By: Danica Supnet
Transparency reflects government performance. Today, governments are allowing citizens to access performance metrics and scorecards, which enable citizens to judge how well they are being serviced. Transparency is one of the most important services that the government gives to its citizens. In the Philippines, government transparency became the talk of the town when the Aquino administration vowed to disclose essential information that Filipinos have long wanted unfettered access to.
Making a government transparent enough is not an overnight process, particularly to a country such as the Philippines. Civil society organizations and other third parties can support or complement official efforts to make government more transparent. This is one important reason why our office is currently leading the Adaptation Finance Accountability Initiative (AFAI) in the Philippines. AFAI seeks to track and account for funds reportedly allocated and spent for climate change adaptation projects.
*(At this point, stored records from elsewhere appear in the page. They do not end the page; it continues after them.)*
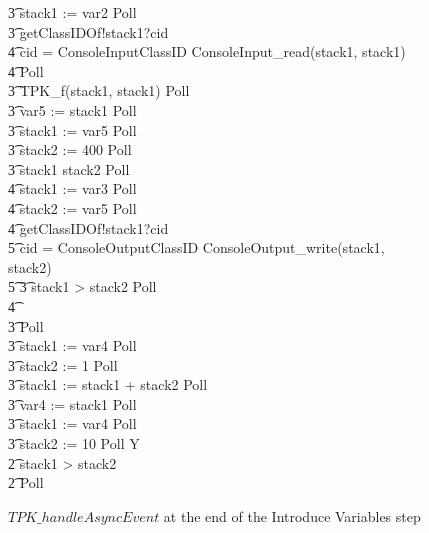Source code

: \begin{figure}[tp!]
\begin{circusaction}
    \t3 stack1 := var2 \circseq Poll \circseq \\
    \t3 getClassIDOf!stack1?cid \then {} \\
    \t4 \circif cid = ConsoleInputClassID \circthen ConsoleInput\_read(stack1, stack1) \circseq \\
    \t4 \circfi \circseq Poll \circseq \\
    \t3 TPK\_f(stack1, stack1) \circseq Poll \circseq \\
    \t3 var5 := stack1 \circseq Poll \circseq \\
    \t3 stack1 := var5 \circseq Poll \circseq \\
    \t3 stack2 := 400 \circseq Poll \circseq \\
    \t3 \circif stack1 \leq stack2 \circthen Poll \circseq \\
    \t4 stack1 := var3 \circseq Poll \circseq \\
    \t4 stack2 := var5 \circseq Poll \circseq \\
    \t4 getClassIDOf!stack1?cid \then {} \\
    \t5 \circif cid = ConsoleOutputClassID \circthen ConsoleOutput\_write(stack1, stack2) \\
    \t5 \circfi
    \t3 {} \circelse stack1 > stack2 \circthen Poll \circseq \\
    \t4 {} \cdots {} \\
    \t3 \circfi \circseq Poll \circseq \\
    \t3 stack1 := var4 \circseq Poll \circseq \\
    \t3 stack2 := 1 \circseq Poll \circseq \\
    \t3 stack1 := stack1 + stack2 \circseq Poll \circseq \\
    \t3 var4 := stack1 \circseq Poll \\
    \t3 stack1 := var4 \circseq Poll \circseq \\
    \t3 stack2 := 10 \circseq Poll \circseq Y \\
    \t2 {} \circelse stack1 > stack2 \circthen \Skip \\
    \t2 \circfi \circseq Poll
  \end{circusaction}
  \caption{$TPK\_handleAsyncEvent$ at the end of the Introduce
    Variables step}
  \label{efs-introduce-variables-example-figure}
\end{figure}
I recently met with officials from the Department of Interior and Local Government (DILG), with the far hope of securing based on our AFAI agenda a mode of partnership that can help their current transparency programs in key localities. At first I was reluctant to approach DILG offices because one of the government-led funds that our office is trying to track is the DILG’s own Performance Challenge Fund (PCF). To my surprise, DILG representatives, Ma’am Angela Mamuyac (DRR-CCA focal person) and Mr. Jojit Magumon (PCF Managing officer), turned out to be quite eager to improve the PCF’s transparency, accountability, and effectiveness. Instead of the hesitation to engage with civil society that I was expecting, the meeting opened up opportunities to work together in reviewing not only PCF-funded “adaptation projects” but also the quality of tagging and analytical processes the agency has been using through a common review of project documents and on-site project evaluation. They were not threatened by our interest (unlike many government offices nowadays) and in fact welcomed the opportunity to develop the tools they had.
They were keen to help us in our AFAI work, which they saw as a contribution to their own efforts. We ended with the commitment to share with them findings and insights from our review, and they committed to share information we required while endorsing our fieldwork to regional DILG offices.
One of the important topics raised during the meeting was DILG’s 2014 plans in mainstreaming climate change adaptation in local plans. It is very exciting to hear from the LGU-leading office that climate change will become a central component of local planning.
“We are an open book,” as one of the PCF management representatives said before we ended our meeting. The mere fact that they were eager to accommodate us is already a start in making transparency work.
Transparency is a shared responsibility; I share it too. I think it is my responsibility as a researcher to present a fair and rigorous analysis of the information that we will gather from the field, and to share this with partners in government. “Transparency at work” is within reach, especially with the confident and welcoming approach taken by DILG officials we encountered. I am hopeful that the same attitude will extend to other offices as well.